The husky engineer walks on as a light rain falls, tapping on the leaves of ferns, trees, bushes, vines, and flowers. The late May wind carries the scents of muddy soil and green plants. Hernandez stoops to point out a star-shaped flower with white petals. "They explode horses," he says. Then he notices the visitors’ perplexed reaction. He explains that local campesinos call the flowers benenosas ("venomous ones") because they are so poisonous. Later, he points out the withered leaves fallen from a yagruma tree. With one side white, the other brown, the leaves look like old gloves drying on the ground. Campesinos boil these down to treat asthma.

Hernandez’s encyclopedic knowledge of local flora and fauna makes him an ideal guide for those who want to experience Cuba’s majestic wild areas. Increasingly, tourists interested in the environment are discovering Cuba, which possesses a unique diversity of endemic species. Some on the island and abroad hope that these ecotourists will help sustain the country’s isolated rural communities and preserve its rich biodiversity.

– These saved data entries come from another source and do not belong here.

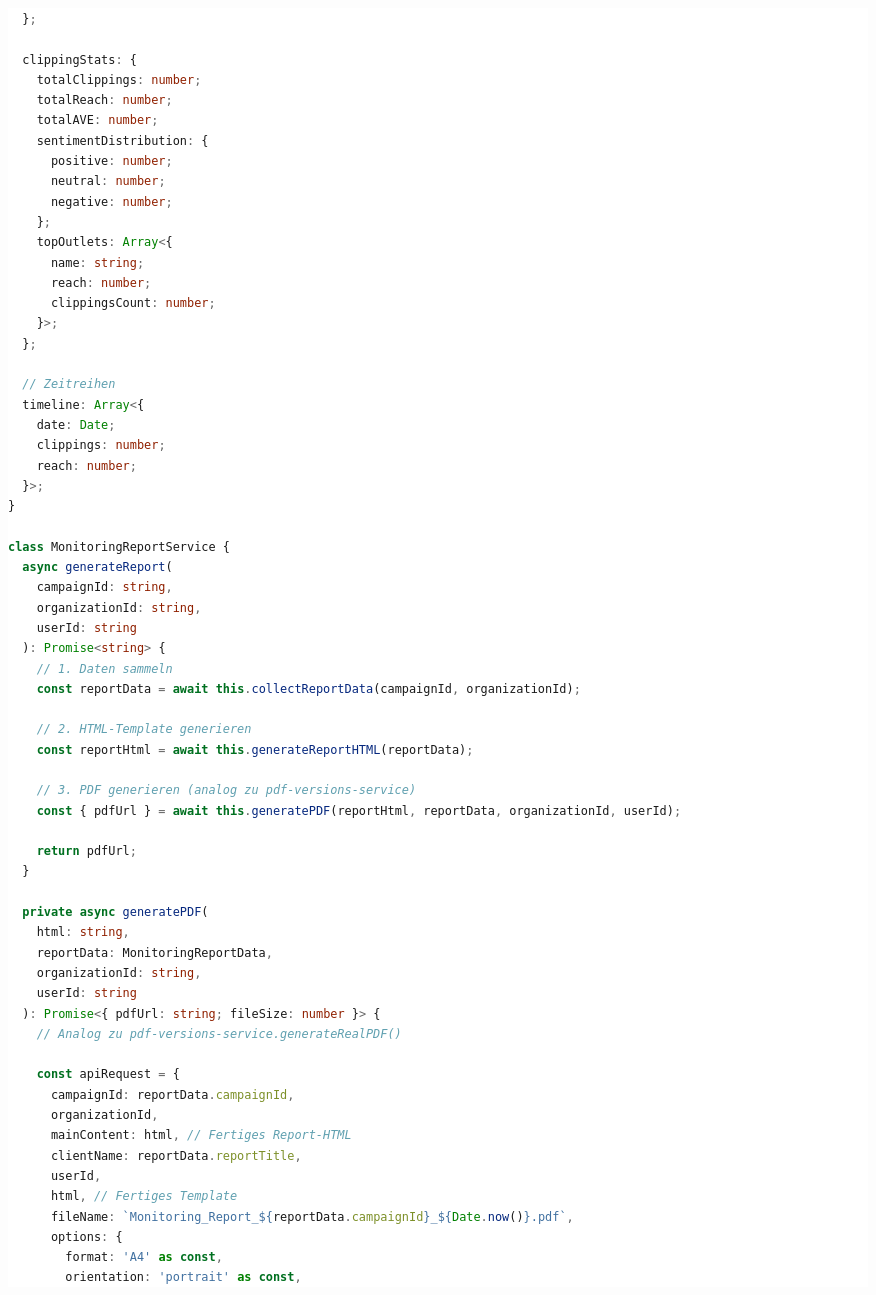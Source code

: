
 ```typescript
  };

  clippingStats: {
    totalClippings: number;
    totalReach: number;
    totalAVE: number;
    sentimentDistribution: {
      positive: number;
      neutral: number;
      negative: number;
    };
    topOutlets: Array<{
      name: string;
      reach: number;
      clippingsCount: number;
    }>;
  };

  // Zeitreihen
  timeline: Array<{
    date: Date;
    clippings: number;
    reach: number;
  }>;
}

class MonitoringReportService {
  async generateReport(
    campaignId: string,
    organizationId: string,
    userId: string
  ): Promise<string> {
    // 1. Daten sammeln
    const reportData = await this.collectReportData(campaignId, organizationId);

    // 2. HTML-Template generieren
    const reportHtml = await this.generateReportHTML(reportData);

    // 3. PDF generieren (analog zu pdf-versions-service)
    const { pdfUrl } = await this.generatePDF(reportHtml, reportData, organizationId, userId);

    return pdfUrl;
  }

  private async generatePDF(
    html: string,
    reportData: MonitoringReportData,
    organizationId: string,
    userId: string
  ): Promise<{ pdfUrl: string; fileSize: number }> {
    // Analog zu pdf-versions-service.generateRealPDF()

    const apiRequest = {
      campaignId: reportData.campaignId,
      organizationId,
      mainContent: html, // Fertiges Report-HTML
      clientName: reportData.reportTitle,
      userId,
      html, // Fertiges Template
      fileName: `Monitoring_Report_${reportData.campaignId}_${Date.now()}.pdf`,
      options: {
        format: 'A4' as const,
        orientation: 'portrait' as const,
```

Yet, as one Cuban government official advises, "Whenever you mention tourism, you should be cautious."

Cuba’s Tourism Boom

A teenage couple in black Spandex outfits leap through a break-dancing and gymnastics routine set to deafening disco tunes. Some of the more than 1,000 international travel industry representatives attending a mid-May tourism convention in Havana’s Pabexpo convention center stop to gawk. The teens dance, tumble, and gyrate through a flat-out, hard-sell of Cuba’s sensuality and vividness. The ninth annual Cuban Tourism Convention offers more than 120 exhibits selling everything Cuba has to offer from airline flights and luxury resorts to package trips, dive trips, and fishing and boat tours. The Cuban government intends to support the country’s recent tourism boom with plenty of diversions. After decades of negligible tourism, it expects the 1.2 million visitors in 1997 to increase to more than two million by the year 2000. To accommodate this influx, the country is expanding its hotel capacity from 27,400 rooms in 1997 to more than 40,000 by 2000, according to tourism ministry statistics. Should the 38-year-old U.S. economic embargo against Cuba be lifted and U.S. citizens be allowed to travel directly to the island nation, the number of tourists could soar beyond these targets.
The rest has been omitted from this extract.